TL;DR: New speedrun here. Details below.
I generally experiment in PyTorch on my local GPUs. Recently, I received some TPU credits from the TPU Research Cloud (TRC) program to do some research, which gave me a good reason to finally learn JAX. Near about all I knew was that you could often replace numpy
with jax.numpy
and get code to run on accelerators, and that JAX code is supposed to be functional. This was also the first time I wrote code for TPUs. With this, I set out on a small side project: porting the modded nanoGPT speedrun to pure JAX with the goal of achieving the best possible performance.
This whole process took about seven days. Two were for learning the basics, three were for the work described here, and the other two were for, well, other things. Writing (even raw) JAX code has been an absolute joy (compared to PyTorch). The functional paradigm feels like home, and XLA is a powerful compiler. The integration with Google’s ecosystem, especially for TPUs, is excellent - the JAX profiler, in particular, is an experience I have never had with PyTorch. And many forms of parallelisms are trivial to express in JAX (due to how it handles sharding) while they are non-trivial and require libraries in PyTorch (though PyTorch’s H2 2025 plans indicate a shift towards automatic sharding).
My goal with this post is to document the process, the challenges, the optimizations, and the remaining questions. The code for my initial JAX port can be found here. Note that the code is in a single file, true to the spirit of the original speedrun.
Also, if you’re a JAX enjoyer or like speedruns (or just enjoy low level optimizations), feel free to optimize this further! I haven’t decided on the rules of the speedrun yet, though I believe they should be in the spirit of the original speedrun.
The naive port
As a tutorial for myself, I decided to port the version of the nanoGPT speedrun just before the introduction of “flex attention,” - this version had a record of around 7 minutes on 8xH100 GPUs. I implemented the model and training loop in pure JAX, without relying on libraries from the ecosystem like Flax, Optax, or Orbax. This meant writing everything from scratch: raw PyTree manipulations for parameters and optimizer states, and a custom training loop.
My first run clocked in at around 20 minutes. A 3x slowdown is unacceptable. It was time to understand what was going wrong.

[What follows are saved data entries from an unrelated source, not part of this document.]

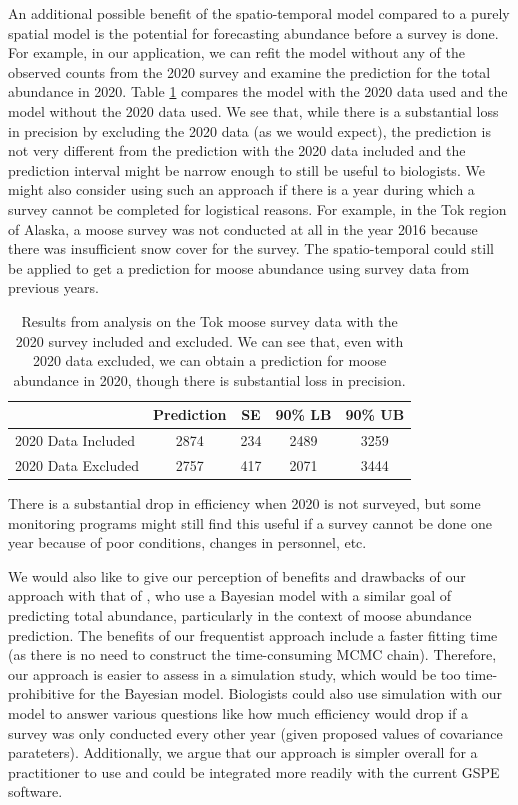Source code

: \documentclass[]{interact}
\theoremstyle{plain}%
\theoremstyle{definition}
\theoremstyle{remark}
\begin{document}
An additional possible benefit of the spatio-temporal model compared to
a purely spatial model is the potential for forecasting abundance before
a survey is done. For example, in our application, we can refit the
model without any of the observed counts from the 2020 survey and
examine the prediction for the total abundance in 2020. Table
\ref{tab:forecast} compares the model with the 2020 data used and the
model without the 2020 data used. We see that, while there is a
substantial loss in precision by excluding the 2020 data (as we would
expect), the prediction is not very different from the prediction with
the 2020 data included and the prediction interval might be narrow
enough to still be useful to biologists. We might also consider using
such an approach if there is a year during which a survey cannot be
completed for logistical reasons. For example, in the Tok region of
Alaska, a moose survey was not conducted at all in the year 2016 because
there was insufficient snow cover for the survey. The spatio-temporal
could still be applied to get a prediction for moose abundance using
survey data from previous years.

\begin{table}[H]

\caption{\label{tab:forecast}Results from analysis on the Tok moose survey data with the 2020 survey included and excluded. We can see that, even with 2020 data excluded, we can obtain a prediction for moose abundance in 2020, though there is substantial loss in precision.}
\centering
\begin{tabular}[t]{lcccc}
\toprule
  & Prediction & SE & 90\% LB & 90\% UB\\
\midrule
2020 Data Included & 2874 & 234 & 2489 & 3259\\
2020 Data Excluded & 2757 & 417 & 2071 & 3444\\
\bottomrule
\end{tabular}
\end{table}

There is a substantial drop in efficiency when 2020 is not surveyed, but
some monitoring programs might still find this useful if a survey cannot
be done one year because of poor conditions, changes in personnel, etc.

We would also like to give our perception of benefits and drawbacks of
our approach with that of \citet{schmidt2022bayesian}, who use a
Bayesian model with a similar goal of predicting total abundance,
particularly in the context of moose abundance prediction. The benefits
of our frequentist approach include a faster fitting time (as there is
no need to construct the time-consuming MCMC chain). Therefore, our
approach is easier to assess in a simulation study, which would be too
time-prohibitive for the Bayesian model. Biologists could also use
simulation with our model to answer various questions like how much
efficiency would drop if a survey was only conducted every other year
(given proposed values of covariance parateters). Additionally, we argue
that our approach is simpler overall for a practitioner to use and could
be integrated more readily with the current GSPE software.
\end{document}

Hardware, Bottlenecks, and a Performance Bug
The first step was to understand the hardware. I was running on a TPU v6e-8. While its compute capabilities are roughly the same as an 8xH100 SXM, its memory bandwidth is about half of that, and comparable to an 8xH100 PCIe setup. The profiler confirmed my suspicions: the model was entirely HBM-bound, with a Model Flops Utilization (MFU) of around 15% (some bad performance was expected because the model was quite small). Even worse, HBM utilization was hovering around 50%. At this point I should mention that the JAX profiler gives you information in an extremely convenient manner - MFU, resource utilization, roofline models and what not. I’ve been told that it sometimes gives inaccurate results on some GPUs, but for TPUs you’d be hard pressed to find a better profiler.
My initial attempts to improve HBM utilization failed - this was mostly about writing better data loading, but that was not the bottleneck. On another note, I tried to integrate a “FlaxAttention” kernel I found, thinking it might be a JAX equivalent to PyTorch’s flex attention, but it didn’t support the block-sparse operations I needed.
The first real improvement came from an architectural tweak. The systolic array on a v6e TPU core is \(256 \times 256\). My initial configuration had 6 attention heads with a d_head
of 128. I changed this to 4 heads with a d_head
of 256 to better align with the hardware, and increased d_model
from 768 to 1024 to maintain model capacity and achieve loss parity.
This change seemed to help, and with this and some other changes that came later in the original speedrun, I was able to reduce the number of steps from 3000 to 1675.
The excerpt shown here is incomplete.